Le 14 janvier, nous avons lancé Ultralytics , la dernière génération de nos modèles de vision par ordinateur. Avec YOLO26, notre objectif n'était pas seulement d'améliorer la précision ou la vitesse, mais aussi de repenser la manière dont les modèles de détection d'objets sont conçus et déployés dans les systèmes réels.
À mesure que la vision par ordinateur passe de la recherche à la production, on s'attend de plus en plus à ce que les modèles fonctionnent sur des processeurs, des appareils périphériques, des caméras, des robots et du matériel intégré. Dans ces environnements, la fiabilité, la faible latence et la facilité de déploiement sont tout aussi importantes que les performances.
YOLO26 a été conçu en tenant compte de cette réalité, à l'aide d'une architecture simplifiée de bout en bout qui élimine toute complexité inutile du pipeline d'inférence. L'une des innovations les plus importantes apportées à YOLO26 est la suppression de la suppression non maximale, communément appelée NMS.
Pendant des années, NMS été un élément standard des systèmes de détection d'objets, utilisé comme étape de post-traitement pour nettoyer les détections en double. Bien qu'efficace, il a également introduit des défis supplémentaires en matière de calcul et de déploiement, en particulier sur le matériel périphérique.
Avec YOLO26, nous avons adopté une approche différente. En repensant la manière dont les prédictions sont générées et entraînées, nous permettons une véritable inférence de bout en bout, NMS. Le modèle produit directement des détections finales, sans recourir à des étapes de nettoyage externes ou à des règles artisanales. Cela rend YOLO26 plus rapide, plus facile à exporter et plus fiable à déployer sur une large gamme de plateformes matérielles.
Fig. 1. Détection d'objets dans une image à l'aide d'Ultralytics .
Dans cet article, nous allons examiner de plus près pourquoi la détection d'objets traditionnelle reposait sur NMS, comment cela est devenu un goulot d'étranglement pour le déploiement et comment YOLO26 élimine le besoin de solutions de contournement. C'est parti !

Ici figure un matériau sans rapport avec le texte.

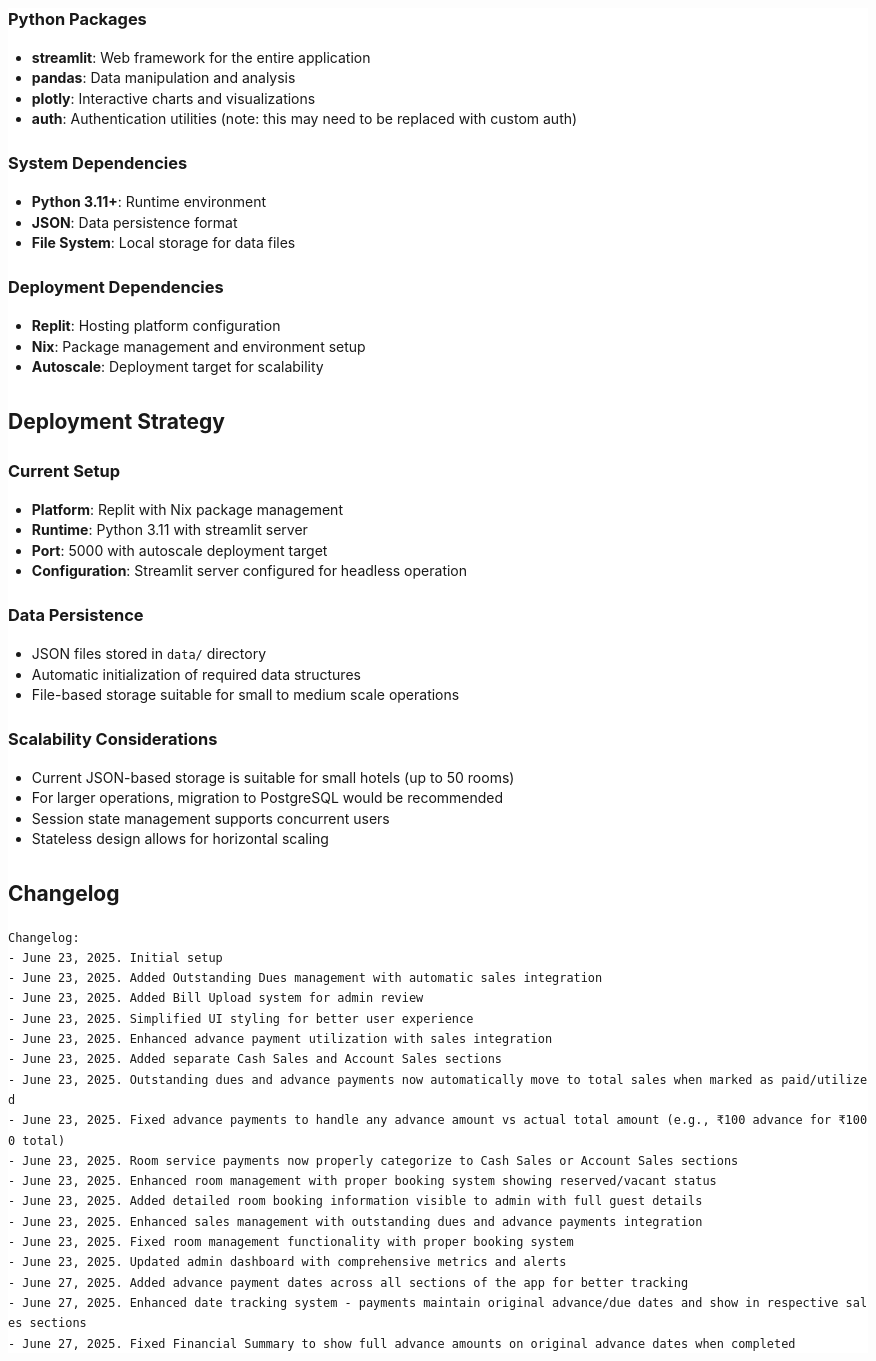 ### Python Packages
- **streamlit**: Web framework for the entire application
- **pandas**: Data manipulation and analysis
- **plotly**: Interactive charts and visualizations
- **auth**: Authentication utilities (note: this may need to be replaced with custom auth)

### System Dependencies
- **Python 3.11+**: Runtime environment
- **JSON**: Data persistence format
- **File System**: Local storage for data files

### Deployment Dependencies
- **Replit**: Hosting platform configuration
- **Nix**: Package management and environment setup
- **Autoscale**: Deployment target for scalability

## Deployment Strategy

### Current Setup
- **Platform**: Replit with Nix package management
- **Runtime**: Python 3.11 with streamlit server
- **Port**: 5000 with autoscale deployment target
- **Configuration**: Streamlit server configured for headless operation

### Data Persistence
- JSON files stored in `data/` directory
- Automatic initialization of required data structures
- File-based storage suitable for small to medium scale operations

### Scalability Considerations
- Current JSON-based storage is suitable for small hotels (up to 50 rooms)
- For larger operations, migration to PostgreSQL would be recommended
- Session state management supports concurrent users
- Stateless design allows for horizontal scaling

## Changelog

```
Changelog:
- June 23, 2025. Initial setup
- June 23, 2025. Added Outstanding Dues management with automatic sales integration
- June 23, 2025. Added Bill Upload system for admin review
- June 23, 2025. Simplified UI styling for better user experience
- June 23, 2025. Enhanced advance payment utilization with sales integration
- June 23, 2025. Added separate Cash Sales and Account Sales sections
- June 23, 2025. Outstanding dues and advance payments now automatically move to total sales when marked as paid/utilized
- June 23, 2025. Fixed advance payments to handle any advance amount vs actual total amount (e.g., ₹100 advance for ₹1000 total)
- June 23, 2025. Room service payments now properly categorize to Cash Sales or Account Sales sections
- June 23, 2025. Enhanced room management with proper booking system showing reserved/vacant status
- June 23, 2025. Added detailed room booking information visible to admin with full guest details
- June 23, 2025. Enhanced sales management with outstanding dues and advance payments integration
- June 23, 2025. Fixed room management functionality with proper booking system
- June 23, 2025. Updated admin dashboard with comprehensive metrics and alerts
- June 27, 2025. Added advance payment dates across all sections of the app for better tracking
- June 27, 2025. Enhanced date tracking system - payments maintain original advance/due dates and show in respective sales sections
- June 27, 2025. Fixed Financial Summary to show full advance amounts on original advance dates when completed
```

La détection traditionnelle d'objets produit des détections en double.
Avant d'aborder ce NMS et pourquoi nous l'avons supprimé dans YOLO26, prenons un peu de recul et examinons comment les modèles traditionnels de détection d'objets génèrent leurs prédictions.
Les modèles traditionnels de détection d'objets produisent souvent plusieurs cadres de sélection qui se chevauchent pour un même objet. Chacun de ces cadres est associé à son propre score de confiance, même s'ils se réfèrent tous au même objet dans l'image.
Cela s'explique par plusieurs raisons. Tout d'abord, le modèle effectue des prédictions à plusieurs emplacements spatiaux et à différentes échelles simultanément. Cela lui permet de detect de différentes tailles, mais cela signifie également que des emplacements proches peuvent tous identifier le même objet indépendamment les uns des autres.
Deuxièmement, de nombreux systèmes de détection d'objets utilisent des approches basées sur des ancrages, qui génèrent un grand nombre de boîtes candidates autour de chaque emplacement. Si cela améliore les chances de trouver des objets avec précision, cela augmente également le nombre de prédictions qui se chevauchent.
Enfin, la détection basée sur une grille entraîne naturellement une redondance. Lorsqu'un objet se trouve à proximité de la limite de plusieurs cellules de la grille, plusieurs cellules peuvent prédire une boîte pour cet objet, ce qui entraîne plusieurs détections qui se chevauchent.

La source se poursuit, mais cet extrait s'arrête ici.